I believe that games can act as a cultural barometer, capturing the desires, fears, and conflicts of their time. However, as grand a statement as that may be, I’m also rather cynical about games with an overt agenda where the message takes precedence over production value or actual gameplay. Path to Luma proves that a game with a message can be artful, challenging, entertaining and well designed.
NRG, a company developing low carbon and clean energy technologies, partnered with Phosphor Games Studio, creators of Horn, to make The Path to Luma. As an androgynous robot named SAM, a Sustainability Augmentation Model, your goal is to harness sustainable energy sources in varying combinations to clean up pollution while powering dwellings on each of 20 environmentally diverse planets. The opening cutscene offered up the lofty proposition that “the power to change worlds lies in your hands.” After the introduction, the 20 planets — ostensibly levels — spiraled down to reveal themselves, and I immediately began playing with them. Their art style and physics were instantly appealing; when the level menu alone is entertaining, you know something special is to come.

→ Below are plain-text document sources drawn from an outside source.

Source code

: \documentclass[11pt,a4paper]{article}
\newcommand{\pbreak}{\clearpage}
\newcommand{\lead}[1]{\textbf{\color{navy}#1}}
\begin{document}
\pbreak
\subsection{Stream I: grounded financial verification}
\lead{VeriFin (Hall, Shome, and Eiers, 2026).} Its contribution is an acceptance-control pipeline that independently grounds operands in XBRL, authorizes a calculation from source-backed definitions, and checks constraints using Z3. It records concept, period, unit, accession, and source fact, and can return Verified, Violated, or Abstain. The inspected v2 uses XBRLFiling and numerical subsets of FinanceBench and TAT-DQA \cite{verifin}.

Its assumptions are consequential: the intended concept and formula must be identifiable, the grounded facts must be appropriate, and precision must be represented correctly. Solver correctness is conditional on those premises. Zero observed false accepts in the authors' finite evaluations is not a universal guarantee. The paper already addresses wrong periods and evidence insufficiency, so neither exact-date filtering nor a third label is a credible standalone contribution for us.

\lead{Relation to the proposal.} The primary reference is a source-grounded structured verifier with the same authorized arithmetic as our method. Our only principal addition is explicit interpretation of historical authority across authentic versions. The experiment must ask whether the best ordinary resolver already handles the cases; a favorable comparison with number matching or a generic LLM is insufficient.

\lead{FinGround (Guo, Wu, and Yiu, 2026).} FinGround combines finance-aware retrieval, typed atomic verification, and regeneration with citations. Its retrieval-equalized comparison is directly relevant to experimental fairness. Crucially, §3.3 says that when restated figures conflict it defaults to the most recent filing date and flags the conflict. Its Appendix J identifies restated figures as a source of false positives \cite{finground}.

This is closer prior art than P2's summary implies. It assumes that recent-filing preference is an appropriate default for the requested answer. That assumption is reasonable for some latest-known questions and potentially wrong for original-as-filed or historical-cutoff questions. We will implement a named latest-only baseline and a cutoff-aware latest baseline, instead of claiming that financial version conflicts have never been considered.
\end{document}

Each level is spherical, with SAM traversing the surface of the planet guided easily with one finger. As levels progress, SAM will need to find, power and operate an increasingly more complicated combination of tools, transportation and gates to clean the environment and power houses. Sun rays are harnessed through a “solar spear,” an array of panels shaped like a flower. Turbines transform wind into energy, while water offers kinetic energy and extracted hydrogen to be used as fuel. Batteries store clean energy, a “carbon capture” device repurposes emissions, and waste-to-energy technologies minimize the impact of trash.
The Path to Luma accomplishes the incredible task of transforming the functional mechanics of these technologies into joyful, aesthetic, satisfying gameplay interactions. Activating a solar panel by tilting the axis of the planet results in a celebratory explosion of light. Charging a battery gives a little charge of excitement. Priming the water purifier and watching the water change from brown to blue is actually gratifying. With each cleansing act and each new house powered, an area of the planet blooms anew with life. Soaring eagles, shuffling bears and bounding deer all become part of a verdant, healthy environment. Once you’ve solved all of the energy puzzles for a planet, it erupts into a bright, thriving ecosystem. The game expertly utilizes a polygonal art style, responsive lighting and thoughtful use of color to convey meaning and efficacy. The cause and effect of problem solving is therefore beautifully rewarding.
I did encounter some points of frustration due to the small size of some elements. I unintentionally triggered the switch on the carbon capture several times causing a tedious delay in my progress. There were some puzzles that required a specific axis tilt for sunlight or wind which then caused that area to be difficult to see. I often found myself attempting to zoom in to address these issues, but that was unfortunately not possible. Aside from these minor usability issues, the game is easy to play with one hand, making it perfect for commuters or casual players.
Overall, The Path to Luma is charming and challenging, with truly delightful rewards for solving compelling and engaging puzzles. And once you progress far enough, you’ll also be treated to rock monsters, gnomes and dragons beyond the standard fauna. Amazingly, The Path to Luma is free to play, has no ads and no in-app purchases. Though a cleaner future in real life will take a whole lot of work, this great puzzle game with a meaningful message is just one free download away.